■ **Task description**: Wherever the word "continuación" appears in a line of the records, copy that line.
BEGIN Data shown
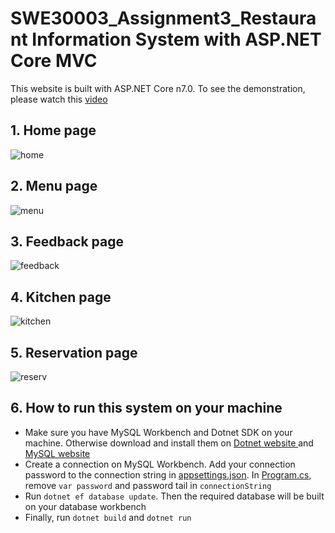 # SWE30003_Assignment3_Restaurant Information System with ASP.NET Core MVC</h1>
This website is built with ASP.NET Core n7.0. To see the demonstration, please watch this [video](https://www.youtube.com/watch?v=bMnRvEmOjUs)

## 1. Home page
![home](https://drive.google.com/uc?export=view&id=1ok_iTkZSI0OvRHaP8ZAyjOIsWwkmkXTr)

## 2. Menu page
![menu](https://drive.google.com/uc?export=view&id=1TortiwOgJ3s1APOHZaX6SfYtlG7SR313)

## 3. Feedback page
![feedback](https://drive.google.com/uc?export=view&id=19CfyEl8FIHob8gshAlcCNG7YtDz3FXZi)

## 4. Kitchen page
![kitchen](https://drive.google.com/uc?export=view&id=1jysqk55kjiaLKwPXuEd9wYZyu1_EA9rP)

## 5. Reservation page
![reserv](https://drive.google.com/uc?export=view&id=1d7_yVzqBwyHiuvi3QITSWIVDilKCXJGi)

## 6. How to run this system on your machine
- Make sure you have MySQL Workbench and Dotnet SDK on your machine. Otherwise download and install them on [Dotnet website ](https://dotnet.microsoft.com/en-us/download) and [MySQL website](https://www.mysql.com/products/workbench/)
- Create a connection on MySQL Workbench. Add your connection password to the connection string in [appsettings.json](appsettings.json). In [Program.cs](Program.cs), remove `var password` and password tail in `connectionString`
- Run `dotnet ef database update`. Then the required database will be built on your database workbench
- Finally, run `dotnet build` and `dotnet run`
END Data shown
BEGIN Data shown
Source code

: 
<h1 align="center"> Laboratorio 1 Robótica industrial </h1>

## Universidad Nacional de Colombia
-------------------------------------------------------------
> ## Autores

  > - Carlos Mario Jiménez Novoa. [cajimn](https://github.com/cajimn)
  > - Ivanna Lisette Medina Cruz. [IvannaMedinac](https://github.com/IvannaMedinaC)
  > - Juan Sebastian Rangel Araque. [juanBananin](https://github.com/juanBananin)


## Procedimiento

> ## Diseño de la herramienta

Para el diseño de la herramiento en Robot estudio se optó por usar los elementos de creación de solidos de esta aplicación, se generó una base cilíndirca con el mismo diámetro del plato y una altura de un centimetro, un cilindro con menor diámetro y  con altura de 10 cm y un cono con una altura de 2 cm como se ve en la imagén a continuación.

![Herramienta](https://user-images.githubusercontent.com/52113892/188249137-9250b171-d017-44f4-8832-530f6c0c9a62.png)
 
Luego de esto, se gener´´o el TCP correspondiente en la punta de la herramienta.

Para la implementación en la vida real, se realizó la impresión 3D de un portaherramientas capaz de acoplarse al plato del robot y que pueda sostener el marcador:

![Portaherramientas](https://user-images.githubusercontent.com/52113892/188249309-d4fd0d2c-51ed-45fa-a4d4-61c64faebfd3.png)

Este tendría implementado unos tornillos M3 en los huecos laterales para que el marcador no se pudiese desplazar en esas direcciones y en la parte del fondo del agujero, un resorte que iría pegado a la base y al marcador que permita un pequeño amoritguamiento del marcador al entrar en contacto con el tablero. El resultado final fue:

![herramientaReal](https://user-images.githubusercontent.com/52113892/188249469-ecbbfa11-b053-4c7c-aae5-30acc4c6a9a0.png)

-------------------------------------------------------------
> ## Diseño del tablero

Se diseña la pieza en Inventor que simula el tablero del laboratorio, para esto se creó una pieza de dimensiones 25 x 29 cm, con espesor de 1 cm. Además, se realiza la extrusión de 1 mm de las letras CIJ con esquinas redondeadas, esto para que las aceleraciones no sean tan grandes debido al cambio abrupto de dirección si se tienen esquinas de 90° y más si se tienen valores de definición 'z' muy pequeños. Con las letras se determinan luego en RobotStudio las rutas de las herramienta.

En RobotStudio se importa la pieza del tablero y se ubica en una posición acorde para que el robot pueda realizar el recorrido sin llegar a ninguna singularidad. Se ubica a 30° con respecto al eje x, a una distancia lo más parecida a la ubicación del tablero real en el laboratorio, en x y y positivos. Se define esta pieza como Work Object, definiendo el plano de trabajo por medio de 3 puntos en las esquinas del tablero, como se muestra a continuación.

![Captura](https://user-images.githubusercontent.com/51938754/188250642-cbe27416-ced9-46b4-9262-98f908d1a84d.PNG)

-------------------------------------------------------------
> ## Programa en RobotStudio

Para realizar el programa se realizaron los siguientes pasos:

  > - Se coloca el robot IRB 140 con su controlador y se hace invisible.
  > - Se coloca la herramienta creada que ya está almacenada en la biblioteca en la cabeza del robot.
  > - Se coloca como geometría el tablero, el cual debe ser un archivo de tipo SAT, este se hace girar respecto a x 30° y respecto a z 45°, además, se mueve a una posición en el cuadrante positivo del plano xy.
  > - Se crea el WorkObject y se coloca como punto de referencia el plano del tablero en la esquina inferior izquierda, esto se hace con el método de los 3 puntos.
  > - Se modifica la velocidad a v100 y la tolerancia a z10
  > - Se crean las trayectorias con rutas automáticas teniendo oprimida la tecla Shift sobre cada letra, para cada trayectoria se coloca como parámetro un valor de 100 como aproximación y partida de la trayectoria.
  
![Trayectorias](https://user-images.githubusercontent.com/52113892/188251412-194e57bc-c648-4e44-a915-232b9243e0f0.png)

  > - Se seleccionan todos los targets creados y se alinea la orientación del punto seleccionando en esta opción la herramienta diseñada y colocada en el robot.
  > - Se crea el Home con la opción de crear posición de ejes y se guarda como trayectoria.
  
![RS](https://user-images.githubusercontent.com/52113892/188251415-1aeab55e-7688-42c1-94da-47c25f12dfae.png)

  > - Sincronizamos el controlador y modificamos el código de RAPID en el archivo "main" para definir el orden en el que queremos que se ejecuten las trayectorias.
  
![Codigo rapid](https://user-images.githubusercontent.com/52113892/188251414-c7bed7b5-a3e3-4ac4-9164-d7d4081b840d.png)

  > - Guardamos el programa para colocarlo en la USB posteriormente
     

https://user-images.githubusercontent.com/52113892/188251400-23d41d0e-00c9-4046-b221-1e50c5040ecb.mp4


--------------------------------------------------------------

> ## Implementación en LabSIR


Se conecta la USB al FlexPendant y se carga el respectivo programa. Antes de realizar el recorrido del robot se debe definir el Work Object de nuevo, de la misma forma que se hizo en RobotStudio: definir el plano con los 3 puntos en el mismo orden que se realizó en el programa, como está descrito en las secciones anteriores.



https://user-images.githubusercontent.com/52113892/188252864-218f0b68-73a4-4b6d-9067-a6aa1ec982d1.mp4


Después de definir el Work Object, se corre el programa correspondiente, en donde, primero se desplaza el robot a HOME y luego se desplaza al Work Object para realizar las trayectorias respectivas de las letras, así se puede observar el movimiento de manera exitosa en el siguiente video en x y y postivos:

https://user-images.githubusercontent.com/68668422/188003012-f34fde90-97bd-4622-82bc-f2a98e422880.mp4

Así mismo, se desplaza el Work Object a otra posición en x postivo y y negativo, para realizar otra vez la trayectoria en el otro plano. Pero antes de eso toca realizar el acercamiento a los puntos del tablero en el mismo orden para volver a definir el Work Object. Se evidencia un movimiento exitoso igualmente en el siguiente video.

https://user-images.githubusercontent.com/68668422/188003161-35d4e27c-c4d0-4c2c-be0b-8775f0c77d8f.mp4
END Data shown
BEGIN Data shown
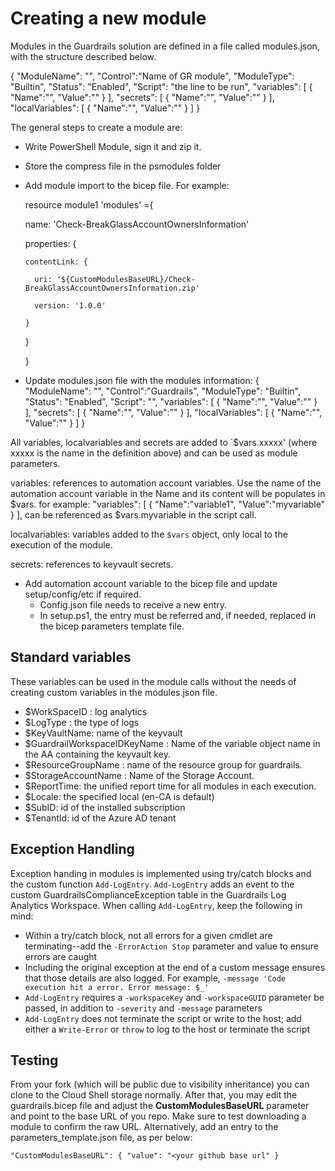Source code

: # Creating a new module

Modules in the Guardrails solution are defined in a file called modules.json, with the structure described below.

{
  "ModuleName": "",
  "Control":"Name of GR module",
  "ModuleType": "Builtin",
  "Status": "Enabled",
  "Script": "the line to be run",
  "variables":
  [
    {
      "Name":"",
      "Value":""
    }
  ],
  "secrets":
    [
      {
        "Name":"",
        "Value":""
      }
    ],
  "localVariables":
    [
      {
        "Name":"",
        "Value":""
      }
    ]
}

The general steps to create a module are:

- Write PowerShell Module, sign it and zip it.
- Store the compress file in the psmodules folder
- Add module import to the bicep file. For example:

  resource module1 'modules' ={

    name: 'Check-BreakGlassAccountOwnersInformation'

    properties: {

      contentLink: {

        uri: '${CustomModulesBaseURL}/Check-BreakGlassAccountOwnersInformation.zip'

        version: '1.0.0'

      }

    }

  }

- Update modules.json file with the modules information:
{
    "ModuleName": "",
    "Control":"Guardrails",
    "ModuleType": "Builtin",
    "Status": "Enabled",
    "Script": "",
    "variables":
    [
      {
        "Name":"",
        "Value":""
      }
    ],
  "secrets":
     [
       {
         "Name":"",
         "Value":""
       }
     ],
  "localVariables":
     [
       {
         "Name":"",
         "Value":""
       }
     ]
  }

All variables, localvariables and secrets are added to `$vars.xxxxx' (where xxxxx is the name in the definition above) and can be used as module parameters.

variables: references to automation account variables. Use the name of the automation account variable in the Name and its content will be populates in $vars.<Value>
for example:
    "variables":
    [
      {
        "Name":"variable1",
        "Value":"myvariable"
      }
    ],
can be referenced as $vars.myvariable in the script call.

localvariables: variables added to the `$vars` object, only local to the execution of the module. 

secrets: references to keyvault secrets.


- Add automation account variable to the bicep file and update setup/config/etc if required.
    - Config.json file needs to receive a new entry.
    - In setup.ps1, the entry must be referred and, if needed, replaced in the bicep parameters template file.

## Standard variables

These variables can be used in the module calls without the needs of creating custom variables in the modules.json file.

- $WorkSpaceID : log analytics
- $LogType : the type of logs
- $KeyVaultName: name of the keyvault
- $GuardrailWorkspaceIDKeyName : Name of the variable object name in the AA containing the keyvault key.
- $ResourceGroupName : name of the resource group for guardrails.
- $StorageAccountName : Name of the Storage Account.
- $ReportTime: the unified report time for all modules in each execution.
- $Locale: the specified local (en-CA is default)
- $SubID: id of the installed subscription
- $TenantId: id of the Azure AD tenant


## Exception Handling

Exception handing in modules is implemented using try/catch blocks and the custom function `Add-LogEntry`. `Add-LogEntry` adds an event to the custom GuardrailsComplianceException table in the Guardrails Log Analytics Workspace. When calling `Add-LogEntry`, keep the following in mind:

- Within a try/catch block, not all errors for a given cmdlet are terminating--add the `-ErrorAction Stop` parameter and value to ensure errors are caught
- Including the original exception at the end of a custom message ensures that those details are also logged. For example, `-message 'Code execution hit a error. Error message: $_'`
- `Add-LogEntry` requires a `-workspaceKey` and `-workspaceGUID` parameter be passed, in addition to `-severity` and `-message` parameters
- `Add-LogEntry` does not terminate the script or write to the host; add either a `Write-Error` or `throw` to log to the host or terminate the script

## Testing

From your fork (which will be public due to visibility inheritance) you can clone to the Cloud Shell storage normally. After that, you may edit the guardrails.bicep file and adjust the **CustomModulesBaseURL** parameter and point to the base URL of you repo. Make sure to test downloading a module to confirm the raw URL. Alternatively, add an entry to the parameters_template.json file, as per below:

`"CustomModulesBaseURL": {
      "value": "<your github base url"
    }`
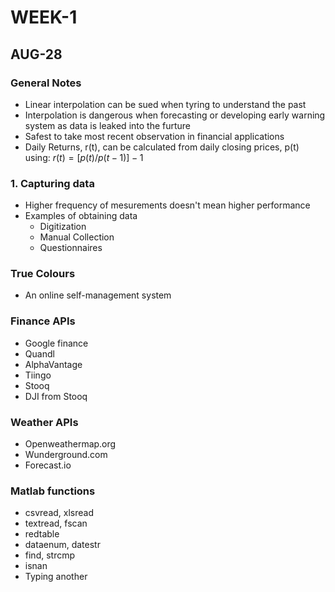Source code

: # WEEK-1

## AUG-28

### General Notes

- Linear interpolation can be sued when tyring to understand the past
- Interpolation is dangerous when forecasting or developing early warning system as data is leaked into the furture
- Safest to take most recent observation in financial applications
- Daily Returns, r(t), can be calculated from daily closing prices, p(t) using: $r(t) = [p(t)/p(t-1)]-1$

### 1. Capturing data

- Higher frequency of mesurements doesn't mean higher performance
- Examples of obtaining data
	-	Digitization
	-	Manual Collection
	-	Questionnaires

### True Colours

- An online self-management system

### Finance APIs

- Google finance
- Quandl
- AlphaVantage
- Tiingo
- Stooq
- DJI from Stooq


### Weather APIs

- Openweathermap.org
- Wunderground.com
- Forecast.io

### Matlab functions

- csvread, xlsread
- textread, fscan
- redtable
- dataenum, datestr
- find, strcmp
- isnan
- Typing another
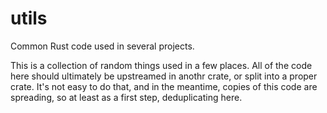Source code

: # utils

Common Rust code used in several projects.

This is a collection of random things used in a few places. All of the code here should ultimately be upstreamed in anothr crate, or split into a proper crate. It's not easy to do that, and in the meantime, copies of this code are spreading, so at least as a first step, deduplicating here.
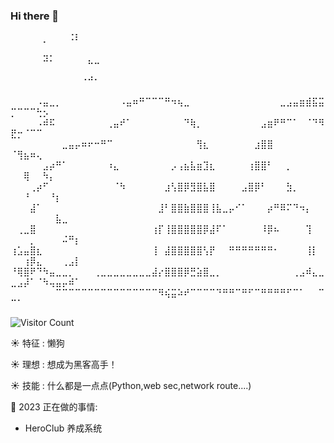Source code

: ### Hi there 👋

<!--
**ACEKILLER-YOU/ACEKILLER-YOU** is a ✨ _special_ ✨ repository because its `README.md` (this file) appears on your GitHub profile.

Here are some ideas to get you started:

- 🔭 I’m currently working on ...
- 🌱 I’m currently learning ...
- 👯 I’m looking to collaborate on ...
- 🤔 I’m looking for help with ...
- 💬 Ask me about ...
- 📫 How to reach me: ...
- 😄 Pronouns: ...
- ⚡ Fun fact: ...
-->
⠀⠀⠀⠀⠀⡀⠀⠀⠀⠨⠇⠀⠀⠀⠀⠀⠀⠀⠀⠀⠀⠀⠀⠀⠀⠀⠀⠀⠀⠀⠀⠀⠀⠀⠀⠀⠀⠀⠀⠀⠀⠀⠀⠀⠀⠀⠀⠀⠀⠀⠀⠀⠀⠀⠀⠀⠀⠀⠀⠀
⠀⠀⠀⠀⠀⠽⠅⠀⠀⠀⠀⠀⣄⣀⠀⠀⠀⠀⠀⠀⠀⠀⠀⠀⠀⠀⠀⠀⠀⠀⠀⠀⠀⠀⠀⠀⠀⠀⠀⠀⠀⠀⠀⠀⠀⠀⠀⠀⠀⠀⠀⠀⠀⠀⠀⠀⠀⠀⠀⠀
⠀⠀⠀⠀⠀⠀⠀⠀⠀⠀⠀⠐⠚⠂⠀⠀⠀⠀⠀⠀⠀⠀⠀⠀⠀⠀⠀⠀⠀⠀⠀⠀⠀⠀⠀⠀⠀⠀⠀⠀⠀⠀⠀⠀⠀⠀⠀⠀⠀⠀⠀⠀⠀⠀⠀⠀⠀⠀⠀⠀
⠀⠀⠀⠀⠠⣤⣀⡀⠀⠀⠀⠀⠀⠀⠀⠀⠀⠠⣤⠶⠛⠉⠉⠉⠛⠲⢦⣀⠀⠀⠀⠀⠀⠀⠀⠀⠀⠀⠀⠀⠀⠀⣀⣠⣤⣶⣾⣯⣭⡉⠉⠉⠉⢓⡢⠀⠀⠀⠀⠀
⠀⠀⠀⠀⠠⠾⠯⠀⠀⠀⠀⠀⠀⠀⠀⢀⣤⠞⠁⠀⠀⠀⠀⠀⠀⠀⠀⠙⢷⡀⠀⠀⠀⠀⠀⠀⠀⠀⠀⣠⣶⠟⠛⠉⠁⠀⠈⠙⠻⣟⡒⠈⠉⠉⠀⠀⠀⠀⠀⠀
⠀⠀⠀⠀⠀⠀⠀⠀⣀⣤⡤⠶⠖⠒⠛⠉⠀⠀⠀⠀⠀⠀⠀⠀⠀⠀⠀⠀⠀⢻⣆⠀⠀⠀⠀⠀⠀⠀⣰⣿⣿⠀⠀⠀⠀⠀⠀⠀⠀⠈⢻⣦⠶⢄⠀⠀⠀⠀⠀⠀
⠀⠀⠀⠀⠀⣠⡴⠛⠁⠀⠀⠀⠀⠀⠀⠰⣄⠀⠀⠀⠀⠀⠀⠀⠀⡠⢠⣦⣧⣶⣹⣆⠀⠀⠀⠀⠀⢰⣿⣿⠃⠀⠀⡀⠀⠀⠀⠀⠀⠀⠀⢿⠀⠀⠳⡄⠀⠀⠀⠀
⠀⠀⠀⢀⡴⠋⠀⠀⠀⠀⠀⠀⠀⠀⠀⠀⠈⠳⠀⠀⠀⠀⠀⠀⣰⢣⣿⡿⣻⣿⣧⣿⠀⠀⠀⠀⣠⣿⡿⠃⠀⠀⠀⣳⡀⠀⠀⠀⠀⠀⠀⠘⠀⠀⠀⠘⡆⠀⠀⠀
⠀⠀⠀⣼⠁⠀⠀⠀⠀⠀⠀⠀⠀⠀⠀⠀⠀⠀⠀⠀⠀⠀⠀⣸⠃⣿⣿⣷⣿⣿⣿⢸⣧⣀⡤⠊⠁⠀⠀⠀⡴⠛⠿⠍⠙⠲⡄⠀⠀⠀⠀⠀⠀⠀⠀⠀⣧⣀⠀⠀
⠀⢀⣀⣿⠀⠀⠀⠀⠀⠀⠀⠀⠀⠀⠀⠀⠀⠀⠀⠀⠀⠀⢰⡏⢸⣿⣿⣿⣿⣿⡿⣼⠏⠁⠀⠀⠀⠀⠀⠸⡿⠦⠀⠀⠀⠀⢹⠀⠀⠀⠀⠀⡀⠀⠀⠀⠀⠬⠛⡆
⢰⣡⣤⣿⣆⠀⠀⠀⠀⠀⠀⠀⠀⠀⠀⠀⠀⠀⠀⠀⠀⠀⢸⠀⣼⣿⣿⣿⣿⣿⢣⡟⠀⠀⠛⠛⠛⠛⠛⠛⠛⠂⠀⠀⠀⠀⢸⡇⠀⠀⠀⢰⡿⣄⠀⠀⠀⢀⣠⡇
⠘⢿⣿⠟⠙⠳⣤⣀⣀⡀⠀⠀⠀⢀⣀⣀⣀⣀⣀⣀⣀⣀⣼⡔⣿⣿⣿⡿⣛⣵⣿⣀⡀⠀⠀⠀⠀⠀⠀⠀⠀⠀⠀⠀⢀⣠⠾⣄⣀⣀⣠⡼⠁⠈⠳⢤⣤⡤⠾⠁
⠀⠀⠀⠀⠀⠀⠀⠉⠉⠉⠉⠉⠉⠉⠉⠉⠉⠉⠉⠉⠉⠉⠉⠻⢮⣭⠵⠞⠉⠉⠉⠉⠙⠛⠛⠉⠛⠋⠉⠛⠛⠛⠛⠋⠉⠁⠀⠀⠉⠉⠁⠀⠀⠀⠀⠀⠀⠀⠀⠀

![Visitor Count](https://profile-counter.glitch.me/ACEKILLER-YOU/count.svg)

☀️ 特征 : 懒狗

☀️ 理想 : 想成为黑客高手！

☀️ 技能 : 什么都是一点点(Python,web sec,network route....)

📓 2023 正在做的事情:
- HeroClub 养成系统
END Data shown
■ **Your response**:
Para el diseño de la herramiento en Robot estudio se optó por usar los elementos de creación de solidos de esta aplicación, se generó una base cilíndirca con el mismo diámetro del plato y una altura de un centimetro, un cilindro con menor diámetro y  con altura de 10 cm y un cono con una altura de 2 cm como se ve en la imagén a continuación.
En RobotStudio se importa la pieza del tablero y se ubica en una posición acorde para que el robot pueda realizar el recorrido sin llegar a ninguna singularidad. Se ubica a 30° con respecto al eje x, a una distancia lo más parecida a la ubicación del tablero real en el laboratorio, en x y y positivos. Se define esta pieza como Work Object, definiendo el plano de trabajo por medio de 3 puntos en las esquinas del tablero, como se muestra a continuación.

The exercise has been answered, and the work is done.